Pick out the lines below with "provision" and list them.

PROVIDED DATA:
+===+

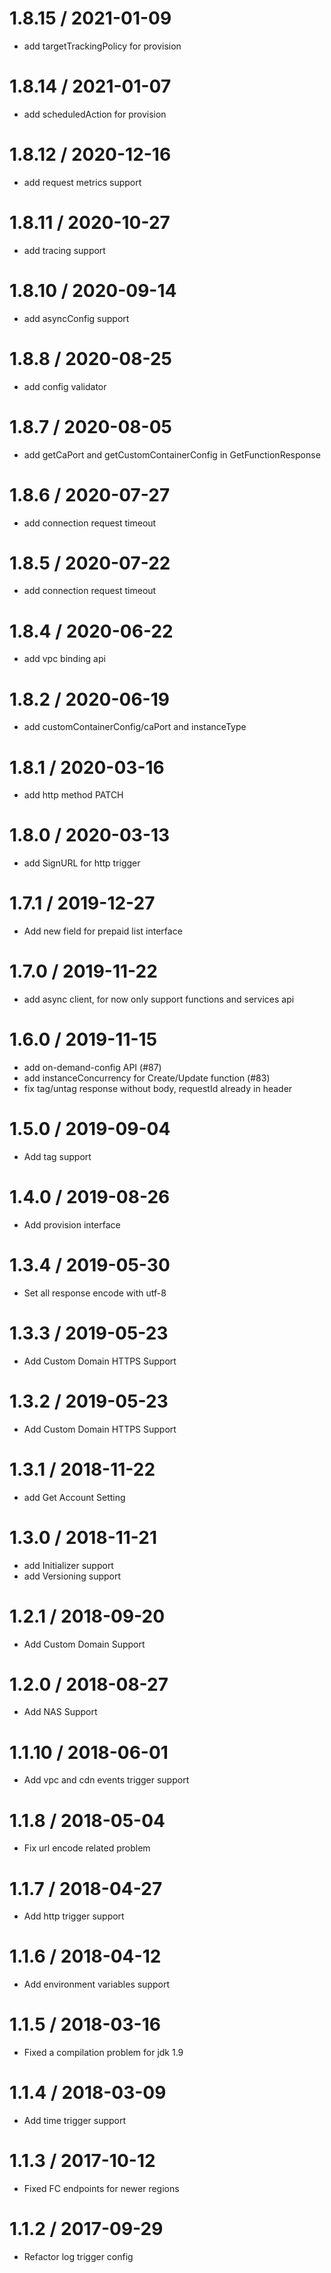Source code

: 1.8.15 / 2021-01-09
==================

  * add targetTrackingPolicy for provision

1.8.14 / 2021-01-07
==================

  * add scheduledAction for provision

1.8.12 / 2020-12-16
==================

  * add request metrics support

1.8.11 / 2020-10-27
==================

  * add tracing support

1.8.10 / 2020-09-14
==================

  * add asyncConfig support
  
1.8.8 / 2020-08-25
==================

  * add config validator

1.8.7 / 2020-08-05
==================

  * add getCaPort and getCustomContainerConfig in GetFunctionResponse


1.8.6 / 2020-07-27
==================

  * add connection request timeout

1.8.5 / 2020-07-22
==================

  * add connection request timeout

1.8.4 / 2020-06-22
==================

  * add vpc binding api

1.8.2 / 2020-06-19
==================

  * add customContainerConfig/caPort and instanceType

1.8.1 / 2020-03-16
==================

  * add http method PATCH

1.8.0 / 2020-03-13
==================

  * add SignURL for http trigger

1.7.1 / 2019-12-27
==================

  * Add new field for prepaid list interface
  
1.7.0 / 2019-11-22
==================

  * add async client, for now only support functions and services api
  
1.6.0 / 2019-11-15
==================

  * add on-demand-config API (#87)
  * add instanceConcurrency for Create/Update function (#83)
  * fix tag/untag response without body, requestId already in header

1.5.0 / 2019-09-04
==================
  * Add tag support

1.4.0 / 2019-08-26
==================
  * Add provision interface

1.3.4 / 2019-05-30
==================
  * Set all response encode with utf-8

1.3.3 / 2019-05-23
==================
  * Add Custom Domain HTTPS Support

1.3.2 / 2019-05-23
==================
  * Add Custom Domain HTTPS Support

1.3.1 / 2018-11-22
==================
  * add Get Account Setting

1.3.0 / 2018-11-21
==================

  * add Initializer support
  * add Versioning support 

1.2.1 / 2018-09-20
==================

  * Add Custom Domain Support

1.2.0 / 2018-08-27
==================

  * Add NAS Support

1.1.10 / 2018-06-01
==================

  * Add vpc and cdn events trigger support

1.1.8 / 2018-05-04
==================

  * Fix url encode related problem

1.1.7 / 2018-04-27
==================

  * Add http trigger support

1.1.6 / 2018-04-12
==================

  * Add environment variables support

1.1.5 / 2018-03-16
==================

  * Fixed a compilation problem for jdk 1.9

1.1.4 / 2018-03-09
==================

  * Add time trigger support

1.1.3 / 2017-10-12
==================

  * Fixed FC endpoints for newer regions

1.1.2 / 2017-09-29
==================

  * Refactor log trigger config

+===+

TASK ANSWER:
  * add targetTrackingPolicy for provision
  * add scheduledAction for provision
  * Add provision interface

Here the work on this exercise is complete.